33 weeks must be the "feeling all the feelings" portion of pregnancy, at least if all the feelings I've been feeling this week are any indication. The main feeling I've been feeling, unfortunately, is oh my god, I'm going to be a terrible mother, which stems from the fact that over the weekend—when Sean was away in Seattle with his brother, watching something like 74 baseball games in a three-day period, which I enouraged eagerly because dude, ENJOY THAT LAST HURRAH—I managed to:
* Paint a piece of furniture with what I didn't realize—until I started to get just a wee bit light-headed—was oil-based paint, causing me to spend most of Saturday googling things like "oil-based paint + birth defects" and "oil-based paint have I harmed my baby" and "effects of fumes from oil-based paint + 33 weeks pregnant," until I got myself into such a state about it that I couldn't even google anymore. (I was only painting for about 20 minutes, in the garage with the door wide open, wearing a mask and gloves, so chances are it's probably going to be fine, but still.)
* Accidentally scoop the cat litter without even thinking about it—I don't even know why I did this, it's not like I was ever a paragon of kitty-litter-changing before I got pregnant—causing me to spend most of Sunday googling things like "scooped kitty litter do I have toxoplasmosis?" and "33 weeks pregnant + cat poop + toxoplasmosis" until it got to the point where I couldn't even look at my poor cat anymore without assuming she'd ruined any chance Hamish might have of a normal, toxoplasmosis-free life.
* Totally put my back out doing what I thought was light gardening—a little planting, a little weeding, a little mulching—but which was apparently too much physical activity for my poor off-balance body, a fact it made me screamingly aware of for most of Sunday and all of Monday. (I also convinced myself that if I hadn't got toxoplasmosis from the kitty litter, I'd probably got it from contaminated soil, so that was a party.)
And all of this culminated, on Sunday night, in a sense of general regret that I hadn't been "better" during this pregnancy—by, I don't know, eating only sustainably-farmed kale and drinking organic rainwater distilled from the tears of Benedectine monks who all had excellent relationships with their mothers—and I found myself wailing to Sean that I wished I could go back to the beginning and do it "properly," by which I guess I meant not going to Chipotle so often and oh, it was so silly, but that's how I felt.

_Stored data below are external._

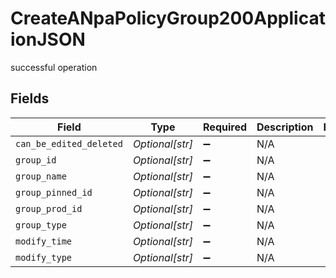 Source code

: # CreateANpaPolicyGroup200ApplicationJSON

successful operation


## Fields

| Field                   | Type                    | Required                | Description             | Example                 |
| ----------------------- | ----------------------- | ----------------------- | ----------------------- | ----------------------- |
| `can_be_edited_deleted` | *Optional[str]*         | :heavy_minus_sign:      | N/A                     | <integer>               |
| `group_id`              | *Optional[str]*         | :heavy_minus_sign:      | N/A                     | <integer>               |
| `group_name`            | *Optional[str]*         | :heavy_minus_sign:      | N/A                     | <string>                |
| `group_pinned_id`       | *Optional[str]*         | :heavy_minus_sign:      | N/A                     | <integer>               |
| `group_prod_id`         | *Optional[str]*         | :heavy_minus_sign:      | N/A                     | <integer>               |
| `group_type`            | *Optional[str]*         | :heavy_minus_sign:      | N/A                     | <integer>               |
| `modify_time`           | *Optional[str]*         | :heavy_minus_sign:      | N/A                     | <string>                |
| `modify_type`           | *Optional[str]*         | :heavy_minus_sign:      | N/A                     | <string>                | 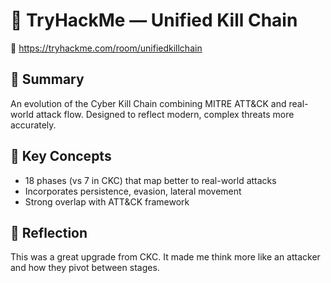 # 🧬 TryHackMe — Unified Kill Chain  
🔗 https://tryhackme.com/room/unifiedkillchain

## 📘 Summary

An evolution of the Cyber Kill Chain combining MITRE ATT&CK and real-world attack flow. Designed to reflect modern, complex threats more accurately.

## 🧠 Key Concepts

- 18 phases (vs 7 in CKC) that map better to real-world attacks
- Incorporates persistence, evasion, lateral movement
- Strong overlap with ATT&CK framework

## 💬 Reflection

This was a great upgrade from CKC. It made me think more like an attacker and how they pivot between stages.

And then a few days later, we went to a newborn parenting class with little fake dolls that we had to diaper and hold and swaddle and honestly, swear to god, I was so bad at diapering and swaddling and even holding—I WAS BAD AT HOLDING A BABY—that I just thought oh my god, what am I even DOING thinking I can be someone's mother, and yeah, it's been a real riot to be around me for the past week, I can tell you that.
I think I've come through the worst of it now, helped by a) the toxoplasmosis test my doctor agreed to let me take on the condition that it would "ease my mind," b) frequent reminders to myself that hey, look, I'm eating a salad! I'm drinking a shitload of water! I'm buying an organic apple! Maybe I'm not the monstrous ogre of a mother I thought I was!, and c) the comfort that at least Sean was paying attention in the swaddling part of the class. Sean was actually really good at the swaddling part of the class, funnily enough, which even makes me feel better about all those visits to Chipotle. Clearly watching that many burritos get wrapped had some sort of influence.